Scartate dunque le innumerevoli pizzerie, i ristoranti italiani più o meno rinomati, gli immancabili ristoranti cinesi, e la sequela senza fine di cucine malesi, afghane, ecuadoregne e chi più ne ha più ne metta, e non avendo ancora impattato nell'imperdibile "Ye Waverly Inn", mi rifugiai in un Restaurant sulla Sixth Avenue (in America, attenzione, Restaurant è più o meno sinonimo di postaccio, a differenza di Café che significa sempre qualcosa di sofisticato). Il posto sembrava uscito dritto filato da un quadro di Edward Hopper: luci al neon, banchi di fòrmica, servizio - come definirlo? - informale, ovviamente aperto ventiquattro ore su ventiquattro. Bene: punto sul piatto unico e per otto dollari e novantacinque centesimi ordino un "Yankee pot roast". Ed ecco che mi servono una zuppa di cereali e tacchino (a metà tra un porridgee le soupes dei francesi) accompagnata da una monumentale insalata mista (lattuga, cipolla, formaggio, piselli, salsa tartara). Quasi sazio, ma deluso, penso che sia finita, ed ecco che arrivano: sedici (!!!) fette di arrosto; un piattone di chips(straripante); una scodella di corn (granoturco bollito); e un bicchiere di vino. Non entro, ripeto, nel merito della qualità della cucina, ma in Italia ci avrebbero mangiato quattro persone. Trangugiai quasi tutto, dichiarando forfait solo davanti all'inesauribile montagna di chips. Non riuscivo a credere che quello fosse lo standard di un pasto medio americano, e per quel prezzo. Forse avrei rimpianto i sapori di casa, magari avrei sognato per un attimo di trovarmi in Borgogna o nel Périgord, ma di una cosa potevo essere certo: non sarei morto di fame.

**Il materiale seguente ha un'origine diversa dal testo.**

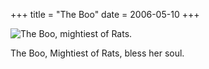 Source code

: +++
title = "The Boo"
date = 2006-05-10
+++

![The Boo, mightiest of Rats.](http://www.aphoenix.ca/photoblog/photos/TheBoo.jpg)

The Boo, Mightiest of Rats, bless her soul.
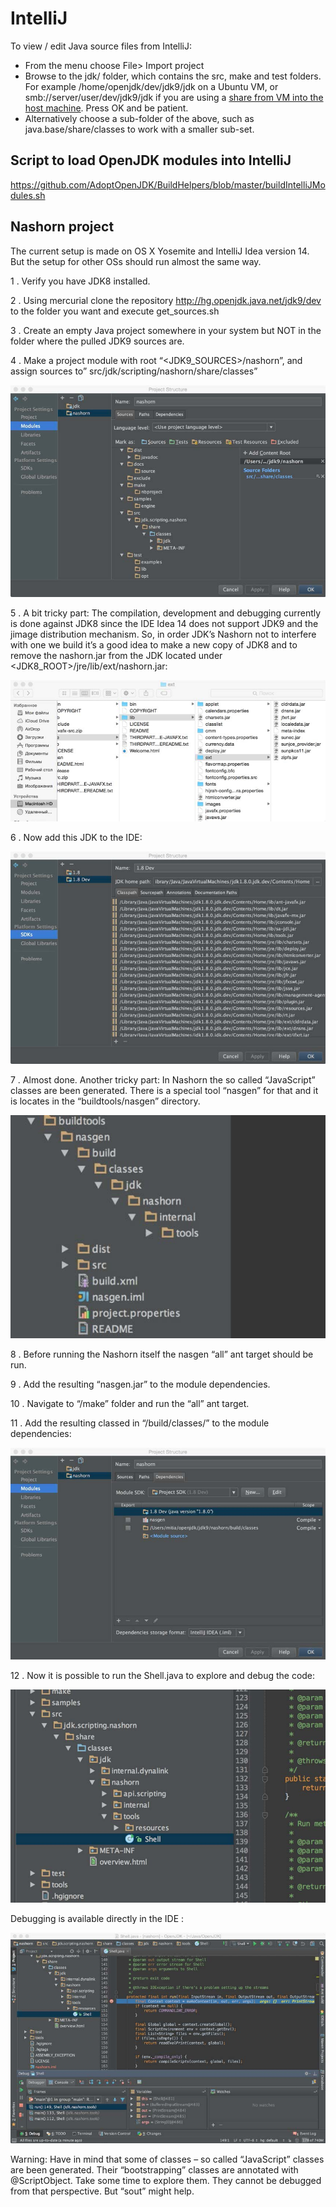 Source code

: # IntelliJ

To view / edit Java source files from IntelliJ:
 - From the menu choose File> Import project
 - Browse to the jdk/ folder, which contains the src, make and test folders. For example /home/openjdk/dev/jdk9/jdk on a Ubuntu VM, or smb://server/user/dev/jdk9/jdk if you are using a [share from VM into the host machine](../virtual-machines/sharing_host_folder_with_guest_vm.md). Press OK and be patient.
 - Alternatively choose a sub-folder of the above, such as java.base/share/classes to work with a smaller sub-set.

## Script to load OpenJDK modules into IntelliJ
https://github.com/AdoptOpenJDK/BuildHelpers/blob/master/buildIntelliJModules.sh

## Nashorn project

The current setup is made on OS X Yosemite and IntelliJ Idea version 14. But the setup for other OSs should run almost the same way.

1 . Verify you have JDK8 installed.

2 . Using mercurial clone the repository http://hg.openjdk.java.net/jdk9/dev to the folder you want and execute get_sources.sh

3 . Create an empty Java project somewhere in your system but NOT in the folder where the pulled JDK9 sources are.

4 . Make a project module with root “<JDK9_SOURCES>/nashorn”, and assign sources to” src/jdk/scripting/nashorn/share/classes”

![](1.jpg)

5 . A bit tricky part: The compilation, development and debugging currently is done against JDK8 since the IDE Idea 14 does not support JDK9 and the jimage distribution mechanism. So, in order JDK’s Nashorn not to interfere with one we build it’s a good idea to make a new copy of JDK8 and to remove the nashorn.jar from the JDK located under <JDK8_ROOT>/jre/lib/ext/nashorn.jar:

![](11.jpg)

6 . Now add this JDK to the IDE:

![](12.jpg)

7 .  Almost done. Another tricky part: In Nashorn the so called “JavaScript” classes are been generated. There is a special tool “nasgen” for that and it is locates in the “buildtools/nasgen” directory.

![](13.jpg)

8 . Before running the Nashorn itself the nasgen “all” ant target should be run.

9 . Add the resulting “nasgen.jar” to the module dependencies.

10 . Navigate to “<nashorn>/make” folder and run the “all” ant target.

11 . Add the resulting classed in “<nashorn>/build/classes/” to the module dependencies:

![](14.jpg)

12 . Now it is possible to run the Shell.java to explore and debug the code:

![](15.jpg)

Debugging is available directly in the IDE :

![](16.jpg)

Warning: Have in mind that some of classes – so called “JavaScript” classes are been generated. Their “bootstrapping” classes are annotated with @ScriptObject. Take some time to explore them. They cannot be debugged from that perspective. But “sout” might help. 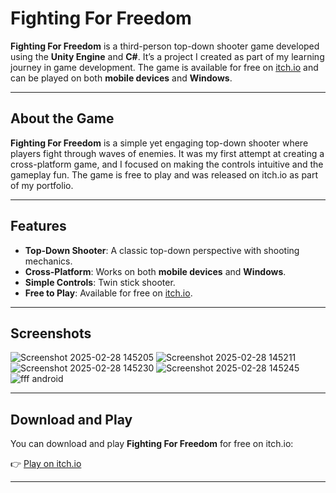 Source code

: # Fighting For Freedom

**Fighting For Freedom** is a third-person top-down shooter game developed using the **Unity Engine** and **C#**. It’s a project I created as part of my learning journey in game development. The game is available for free on [itch.io](https://mcoders.itch.io/fightingforfreedom) and can be played on both **mobile devices** and **Windows**.

---

## About the Game

**Fighting For Freedom** is a simple yet engaging top-down shooter where players fight through waves of enemies. It was my first attempt at creating a cross-platform game, and I focused on making the controls intuitive and the gameplay fun. The game is free to play and was released on itch.io as part of my portfolio.

---

## Features

- **Top-Down Shooter**: A classic top-down perspective with shooting mechanics.
- **Cross-Platform**: Works on both **mobile devices** and **Windows**.
- **Simple Controls**: Twin stick shooter.
- **Free to Play**: Available for free on [itch.io](https://mcoders.itch.io/fightingforfreedom).

---


## Screenshots
![Screenshot 2025-02-28 145205](https://github.com/user-attachments/assets/cc1fdb4e-e820-40af-8371-16951bb758c9)
![Screenshot 2025-02-28 145211](https://github.com/user-attachments/assets/12245efb-af57-4b01-91d3-a22b872060f4)
![Screenshot 2025-02-28 145230](https://github.com/user-attachments/assets/4d05270a-a1ba-4771-ab1e-45fe7b1fcb79)
![Screenshot 2025-02-28 145245](https://github.com/user-attachments/assets/fdbf0a18-689c-4004-8ffc-c99ccb46a673)
![fff android](https://github.com/user-attachments/assets/494b623a-f94b-413f-8670-688f1b479904)

---

## Download and Play

You can download and play **Fighting For Freedom** for free on itch.io:

👉 [Play on itch.io](https://mcoders.itch.io/fightingforfreedom)

---
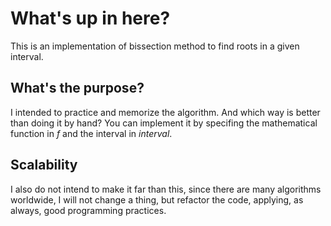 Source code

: # What's up in here?

This is an implementation of bissection method to find roots in a given interval.

## What's the purpose?

I intended to practice and memorize the algorithm. And which way is better than doing it by hand? You can implement it by specifing the mathematical function in _f_ and the interval in _interval_.

## Scalability

I also do not intend to make it far than this, since there are many algorithms worldwide, I will not change a thing, but refactor the code, applying, as always, good programming practices. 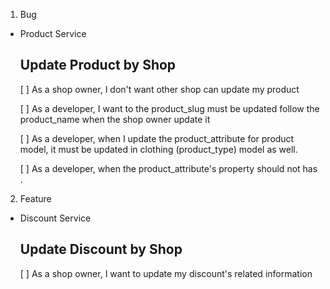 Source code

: 1. Bug

- Product Service

  ## Update Product by Shop

  [ ] As a shop owner, I don't want other shop can update my product

  [ ] As a developer, I want to the product_slug must be updated follow the product_name when the shop owner update it

  [ ] As a developer, when I update the product_attribute for product model, it must be updated in clothing (product_type) model as well.

  [ ] As a developer, when the product_attribute's property should not has .

2. Feature

- Discount Service

  ## Update Discount by Shop

  [ ] As a shop owner, I want to update my discount's related information
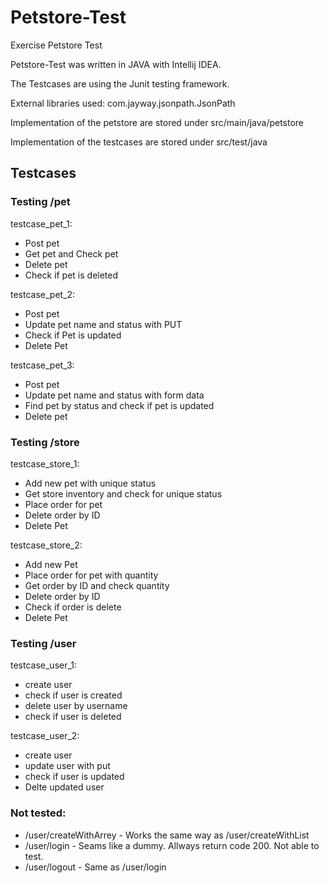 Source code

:# Petstore-Test
Exercise Petstore Test

Petstore-Test was written in JAVA with Intellij IDEA.

The Testcases are using the Junit testing framework.

External libraries used: com.jayway.jsonpath.JsonPath

Implementation of the petstore are stored under src/main/java/petstore

Implementation of the testcases are stored under src/test/java

## Testcases

### Testing /pet

testcase_pet_1:
* Post pet
* Get pet and Check pet
* Delete pet
* Check if pet is deleted
  
testcase_pet_2:
* Post pet
* Update pet name and status with PUT
* Check if Pet is updated
* Delete Pet
  
testcase_pet_3:
* Post pet
* Update pet name and status with form data
* Find pet by status and check if pet is updated
* Delete pet
  
### Testing /store

testcase_store_1:
* Add new pet with unique status
* Get store inventory and check for unique status
* Place order for pet
* Delete order by ID
* Delete Pet
    
    
testcase_store_2:
* Add new Pet
* Place order for pet with quantity
* Get order by ID and check quantity
* Delete order by ID
* Check if order is delete
* Delete Pet
  
### Testing /user
  
testcase_user_1:
* create user
* check if user is created
* delete user by username
* check if user is deleted
  
testcase_user_2:
* create user
* update user with put
* check if user is updated
* Delte updated user
  
  
### Not tested:
* /user/createWithArrey - Works the same way as /user/createWithList
* /user/login - Seams like a dummy. Allways return code 200. Not able to test.
* /user/logout - Same as /user/login
  
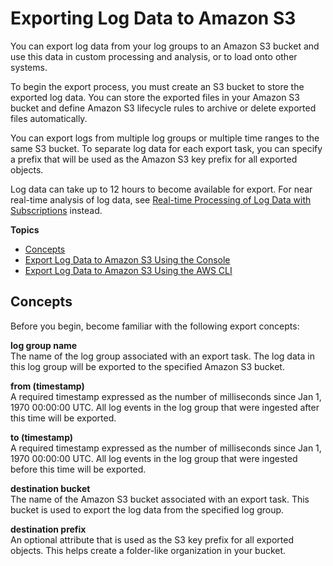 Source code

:# Exporting Log Data to Amazon S3<a name="S3Export"></a>

You can export log data from your log groups to an Amazon S3 bucket and use this data in custom processing and analysis, or to load onto other systems\.

To begin the export process, you must create an S3 bucket to store the exported log data\. You can store the exported files in your Amazon S3 bucket and define Amazon S3 lifecycle rules to archive or delete exported files automatically\.

You can export logs from multiple log groups or multiple time ranges to the same S3 bucket\. To separate log data for each export task, you can specify a prefix that will be used as the Amazon S3 key prefix for all exported objects\.

Log data can take up to 12 hours to become available for export\. For near real\-time analysis of log data, see [Real\-time Processing of Log Data with Subscriptions](Subscriptions.md) instead\.

**Topics**
+ [Concepts](#S3concepts)
+ [Export Log Data to Amazon S3 Using the Console](S3ExportTasksConsole.md)
+ [Export Log Data to Amazon S3 Using the AWS CLI](S3ExportTasks.md)

## Concepts<a name="S3concepts"></a>

Before you begin, become familiar with the following export concepts:

**log group name**  
The name of the log group associated with an export task\. The log data in this log group will be exported to the specified Amazon S3 bucket\.

**from \(timestamp\)**  
A required timestamp expressed as the number of milliseconds since Jan 1, 1970 00:00:00 UTC\. All log events in the log group that were ingested after this time will be exported\.

**to \(timestamp\)**  
A required timestamp expressed as the number of milliseconds since Jan 1, 1970 00:00:00 UTC\. All log events in the log group that were ingested before this time will be exported\.

**destination bucket**  
The name of the Amazon S3 bucket associated with an export task\. This bucket is used to export the log data from the specified log group\.

**destination prefix**  
An optional attribute that is used as the S3 key prefix for all exported objects\. This helps create a folder\-like organization in your bucket\. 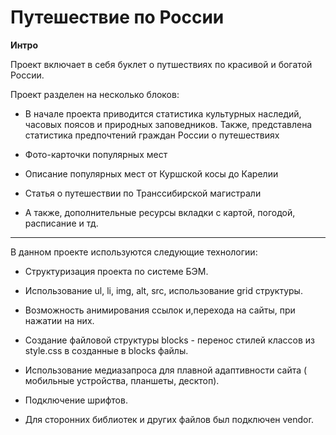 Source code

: #  Путешествие по России



**Интро**

Проект включает в себя буклет о путшествиях по красивой и богатой России.

Проект разделен на несколько блоков:

- В начале проекта приводится статистика культурных наследий, часовых поясов и природных заповедников.
  Также, представлена статистика предпочтений граждан России о путешествиях

- Фото-карточки популярных мест

- Описание популярных мест от Куршской косы до Карелии

- Статья о путешествии по Транссибирской магистрали

- А также, дополнительные ресурсы вкладки с картой, погодой, расписание и тд.

___________________________

В данном проекте используются следующие технологии:

- Структуризация проекта по системе БЭМ.

- Использование  ul, li, img, alt, src, использование grid структуры.

- Возможность анимирования ссылок и,перехода на сайты, при нажатии на них.

- Создание файловой структуры blocks - перенос стилей классов  из style.css в созданные в blocks файлы. 

- Использование медиазапроса для плавной адаптивности сайта ( мобильные устройства, планшеты, десктоп).

- Подключение шрифтов.

- Для сторонних библиотек и других файлов был подключен vendor.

Nei primi giorni di permanenza a New York ho fatto il turista. Non mi sono precipitato al Museo di storia naturale. Doveva essere un momento topico del mio viaggio, e non ho voluto "bruciarlo". Mi sono visitato dunque tutto ciò che di visitabile può offrire Manhattan, e non esagero: non ho mai sofferto la stanchezza del turista frettoloso. Dopo diversi giorni di pellegrinaggi su e giù per Manhattan, le strade e i palazzi di Midtown mi erano divenuti familiari, e cominciavo ad associare un carattere alle numerazioni dell'anonima toponomastica della metropoli. Per quanto immensa, New York è una città piacevole da girare a piedi, proprio perché nello spazio di pochi blocks si attraversano paesaggi urbani ed umani estremamente variegati e non è mai monotona (in realtà non bisognerebbe dimenticare che tutto o quasi si concentra a Manhattan, e che quest'ultima è solo una fettina della Grande Mela). Ho quindi cominciato a girarla senza mete precise, curiosando qui e là, senza negarmi qualche concessione ai miti (e ai riti) del turismo di massa, come quello di mettere il naso da Tiffany o di comprarmi un paio di boxer da Sacks, di oziare al tavolino di un caffè del Rockefeller Center (e di scoprire il fascino rétro del vicino Radio City Music Hall), o ancora di salire e scendere sulle scale mobili della Trump Tower, con la sua incredibile stratificazione verticale di negozi e boutiques e, la sera, immergermi nella fantasmagoria di luci di Times Square. Stavo prendendo (e perdendo) tempo. Era venuto il momento di puntare in direzione dell'Upper West Side e di salire i gradini del Museo di storia naturale.

Nota

(1) E. O. Wilson, Naturalist, Washington D.C., Island Press, 1994 (il brano citato è tradotto dall'autore dell'articolo).